### Work item
Please give every record below again exactly, and keep the pictures out.

(Task data begins)

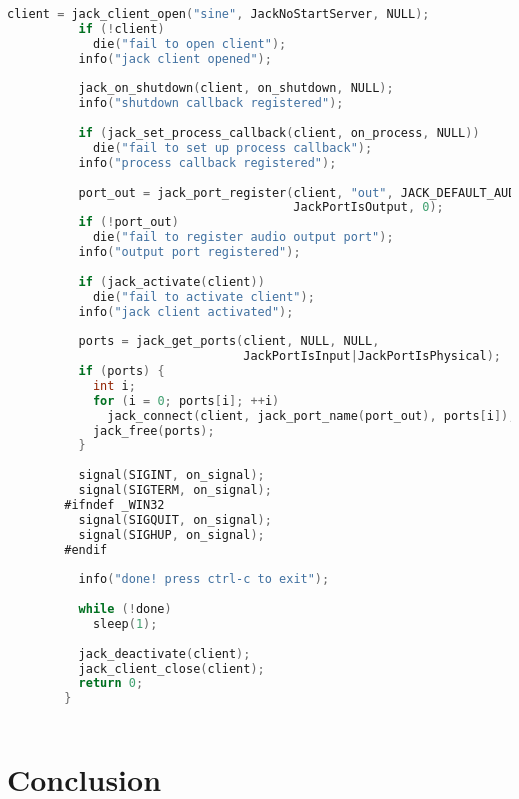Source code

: \documentclass[a4paper]{article}
\begin{document}
\begin{lstlisting}[language=C,caption={Example C code},  basicstyle=\ttfamily\small, label=lst:c]
          client = jack_client_open("sine", JackNoStartServer, NULL);
          if (!client)
            die("fail to open client");
          info("jack client opened");
        
          jack_on_shutdown(client, on_shutdown, NULL);
          info("shutdown callback registered");
        
          if (jack_set_process_callback(client, on_process, NULL))
            die("fail to set up process callback");
          info("process callback registered");
        
          port_out = jack_port_register(client, "out", JACK_DEFAULT_AUDIO_TYPE,
                                        JackPortIsOutput, 0);
          if (!port_out)
            die("fail to register audio output port");
          info("output port registered");
        
          if (jack_activate(client))
            die("fail to activate client");
          info("jack client activated");
        
          ports = jack_get_ports(client, NULL, NULL,
                                 JackPortIsInput|JackPortIsPhysical);
          if (ports) {
            int i;
            for (i = 0; ports[i]; ++i)
              jack_connect(client, jack_port_name(port_out), ports[i]);
            jack_free(ports);
          }
        
          signal(SIGINT, on_signal);
          signal(SIGTERM, on_signal);
        #ifndef _WIN32
          signal(SIGQUIT, on_signal);
          signal(SIGHUP, on_signal);
        #endif
        
          info("done! press ctrl-c to exit");
        
          while (!done)
            sleep(1);
        
          jack_deactivate(client);
          jack_client_close(client);
          return 0;
        }
        
        \end{lstlisting}

\newpage
\section{Conclusion}
\lipsum[3 - 9]
\begin{center}
\end{center}
\newpage
\end{document}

(Task data ends)

### Exercise solution
Source code

: \documentclass[a4paper]{article}
\begin{document}
\begin{lstlisting}[language=C,caption={Example C code},  basicstyle=\ttfamily\small, label=lst:c]
          client = jack_client_open("sine", JackNoStartServer, NULL);
          if (!client)
            die("fail to open client");
          info("jack client opened");
        
          jack_on_shutdown(client, on_shutdown, NULL);
          info("shutdown callback registered");
        
          if (jack_set_process_callback(client, on_process, NULL))
            die("fail to set up process callback");
          info("process callback registered");
        
          port_out = jack_port_register(client, "out", JACK_DEFAULT_AUDIO_TYPE,
                                        JackPortIsOutput, 0);
          if (!port_out)
            die("fail to register audio output port");
          info("output port registered");
        
          if (jack_activate(client))
            die("fail to activate client");
          info("jack client activated");
        
          ports = jack_get_ports(client, NULL, NULL,
                                 JackPortIsInput|JackPortIsPhysical);
          if (ports) {
            int i;
            for (i = 0; ports[i]; ++i)
              jack_connect(client, jack_port_name(port_out), ports[i]);
            jack_free(ports);
          }
        
          signal(SIGINT, on_signal);
          signal(SIGTERM, on_signal);
        #ifndef _WIN32
          signal(SIGQUIT, on_signal);
          signal(SIGHUP, on_signal);
        #endif
        
          info("done! press ctrl-c to exit");
        
          while (!done)
            sleep(1);
        
          jack_deactivate(client);
          jack_client_close(client);
          return 0;
        }
        
        \end{lstlisting}

\newpage
\section{Conclusion}
\lipsum[3 - 9]
\begin{center}
\end{center}
\newpage
\end{document}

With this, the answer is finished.